Exercise details —
Which lines run from the one containing "4. Find the" to the last line of the entries? Return them exactly, with nothing more.

[Records drawn from a dataset]
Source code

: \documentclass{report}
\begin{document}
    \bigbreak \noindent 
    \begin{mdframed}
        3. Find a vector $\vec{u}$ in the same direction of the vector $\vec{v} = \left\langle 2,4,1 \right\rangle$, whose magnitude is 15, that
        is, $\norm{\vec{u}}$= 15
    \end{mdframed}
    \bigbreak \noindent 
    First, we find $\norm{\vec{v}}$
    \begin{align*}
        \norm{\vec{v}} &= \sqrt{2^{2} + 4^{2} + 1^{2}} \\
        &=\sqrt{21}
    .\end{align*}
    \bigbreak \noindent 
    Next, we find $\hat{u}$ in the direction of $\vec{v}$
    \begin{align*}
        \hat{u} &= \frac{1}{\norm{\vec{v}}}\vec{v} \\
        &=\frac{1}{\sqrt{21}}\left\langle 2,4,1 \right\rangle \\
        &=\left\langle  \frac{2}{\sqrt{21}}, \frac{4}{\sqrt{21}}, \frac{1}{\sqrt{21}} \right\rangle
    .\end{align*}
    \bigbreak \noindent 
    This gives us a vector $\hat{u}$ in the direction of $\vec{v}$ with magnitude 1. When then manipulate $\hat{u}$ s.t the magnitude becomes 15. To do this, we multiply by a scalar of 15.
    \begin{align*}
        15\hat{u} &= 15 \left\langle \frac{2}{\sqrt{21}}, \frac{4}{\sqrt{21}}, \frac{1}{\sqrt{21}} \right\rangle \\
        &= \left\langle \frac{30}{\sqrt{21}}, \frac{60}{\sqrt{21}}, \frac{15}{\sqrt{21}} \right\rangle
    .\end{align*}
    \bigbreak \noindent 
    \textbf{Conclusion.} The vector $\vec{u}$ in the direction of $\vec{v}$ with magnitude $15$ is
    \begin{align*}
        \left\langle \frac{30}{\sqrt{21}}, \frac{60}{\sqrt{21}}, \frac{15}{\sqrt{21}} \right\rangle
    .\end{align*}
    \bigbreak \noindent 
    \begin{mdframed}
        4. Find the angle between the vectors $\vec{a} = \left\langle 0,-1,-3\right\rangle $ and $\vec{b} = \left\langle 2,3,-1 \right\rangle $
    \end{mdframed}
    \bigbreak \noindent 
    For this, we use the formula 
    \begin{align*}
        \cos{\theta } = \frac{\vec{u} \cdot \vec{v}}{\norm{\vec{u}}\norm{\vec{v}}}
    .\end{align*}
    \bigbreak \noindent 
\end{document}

Exercise result —
        4. Find the angle between the vectors $\vec{a} = \left\langle 0,-1,-3\right\rangle $ and $\vec{b} = \left\langle 2,3,-1 \right\rangle $
    \end{mdframed}
    \bigbreak \noindent 
    For this, we use the formula 
    \begin{align*}
        \cos{\theta } = \frac{\vec{u} \cdot \vec{v}}{\norm{\vec{u}}\norm{\vec{v}}}
    .\end{align*}
    \bigbreak \noindent 
\end{document}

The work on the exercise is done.